Personal details
- Born: 12 July 1955 (age 71) Bikaner, Rajasthan, India
- Spouse: Shrikantadevi Radhakishan Damani
- Children: 3
- Occupation: Businessman, investor
- Known for: Founder and Chairman of DMart

= Radhakishan Damani =

Indian businessman (born 1955)

Radhakishan Shivkishan Damani (born 12 July 1955) is an Indian billionaire businessman and investor. He is the founder and chairman of retail chain DMart. His estimated net worth is US$14.8 billion as of September 2026, according to Forbes.

==Early life and career==
Radhakishan Shivkishan Damani was raised in a Maheshwari Marwari Hindu family in a single room apartment in Mumbai. He studied commerce at the University of Mumbai but dropped out after one year. After the death of his father who worked on Dalal Street, Damani left his ball bearing business and became a stock market broker and investor. In the early 1990s, he made big profits by short-selling stocks that had been artificially inflated by Harshad Mehta. Damani was reportedly the largest individual shareholder of HDFC Bank after it went public in 1995.
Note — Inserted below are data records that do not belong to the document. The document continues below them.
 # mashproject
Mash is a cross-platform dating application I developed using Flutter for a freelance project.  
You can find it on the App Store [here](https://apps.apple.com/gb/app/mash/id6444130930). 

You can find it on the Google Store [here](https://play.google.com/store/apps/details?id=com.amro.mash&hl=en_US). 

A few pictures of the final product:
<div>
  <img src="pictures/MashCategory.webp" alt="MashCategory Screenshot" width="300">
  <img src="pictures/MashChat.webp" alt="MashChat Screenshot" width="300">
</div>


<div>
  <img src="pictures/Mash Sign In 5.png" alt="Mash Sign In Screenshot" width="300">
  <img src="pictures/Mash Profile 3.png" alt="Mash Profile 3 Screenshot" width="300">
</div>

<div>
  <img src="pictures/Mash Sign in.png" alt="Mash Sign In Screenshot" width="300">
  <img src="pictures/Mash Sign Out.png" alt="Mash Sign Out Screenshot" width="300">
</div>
In 1999, he operated a franchise of Apna Bazaar, a cooperative department store, in Nerul, but was "unconvinced" by its business model. He quit the stock market in 2000 to start his own hypermarket chain, DMart, setting up the first store in Powai in 2002. The chain had 25 stores in 2010, after which the company grew rapidly and went public in 2017.

In 2020, he became the fourth-richest Indian with a net worth of $16.5 billion. He was ranked #117 on the global list of billionaires. He was ranked #87 on the global list (Forbes) of billionaires 2022 with a net worth of $18.9 billion.
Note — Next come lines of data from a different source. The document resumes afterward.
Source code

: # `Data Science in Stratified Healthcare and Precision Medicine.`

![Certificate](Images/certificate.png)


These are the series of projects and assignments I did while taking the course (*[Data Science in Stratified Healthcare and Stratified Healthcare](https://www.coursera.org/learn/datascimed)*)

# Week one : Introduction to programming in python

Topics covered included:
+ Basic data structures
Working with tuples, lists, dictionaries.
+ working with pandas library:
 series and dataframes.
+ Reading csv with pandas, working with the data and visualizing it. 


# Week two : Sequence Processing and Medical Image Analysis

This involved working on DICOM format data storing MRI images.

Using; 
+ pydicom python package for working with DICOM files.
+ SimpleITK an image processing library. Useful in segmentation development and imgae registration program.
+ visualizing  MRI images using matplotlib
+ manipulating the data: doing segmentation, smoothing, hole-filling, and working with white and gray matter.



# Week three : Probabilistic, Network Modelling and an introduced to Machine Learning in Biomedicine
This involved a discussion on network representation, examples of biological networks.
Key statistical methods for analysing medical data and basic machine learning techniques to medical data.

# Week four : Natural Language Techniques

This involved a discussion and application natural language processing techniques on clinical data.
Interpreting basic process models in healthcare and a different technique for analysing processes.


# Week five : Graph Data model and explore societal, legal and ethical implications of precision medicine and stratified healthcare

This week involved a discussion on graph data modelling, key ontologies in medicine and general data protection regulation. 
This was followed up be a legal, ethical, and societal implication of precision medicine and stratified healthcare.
In October 2024, Damani and his family were ranked sixth on the Forbes list of India’s 100 richest tycoons, with a net worth of $31.5 billion.

== Investments ==
Damani also holds stakes in multiple companies, including VST Industries and India Cements. Damani publicly holds stakes in 14 companies; the value of his shareholding was about ₹2140.49 billion in June 2024.

In 2020, Damani picked up a 1% stake in Andhra Paper. Damani also picked up 15% stake in India Cements in May 2020 taking his shareholding in India Cements to 19.89%.

In 2023, Damani bought 28 housing units in the luxury apartment Three Sixty West for ₹12.38 billion.

== Personal life ==
He is married to Shrikantadevi and they have three daughters.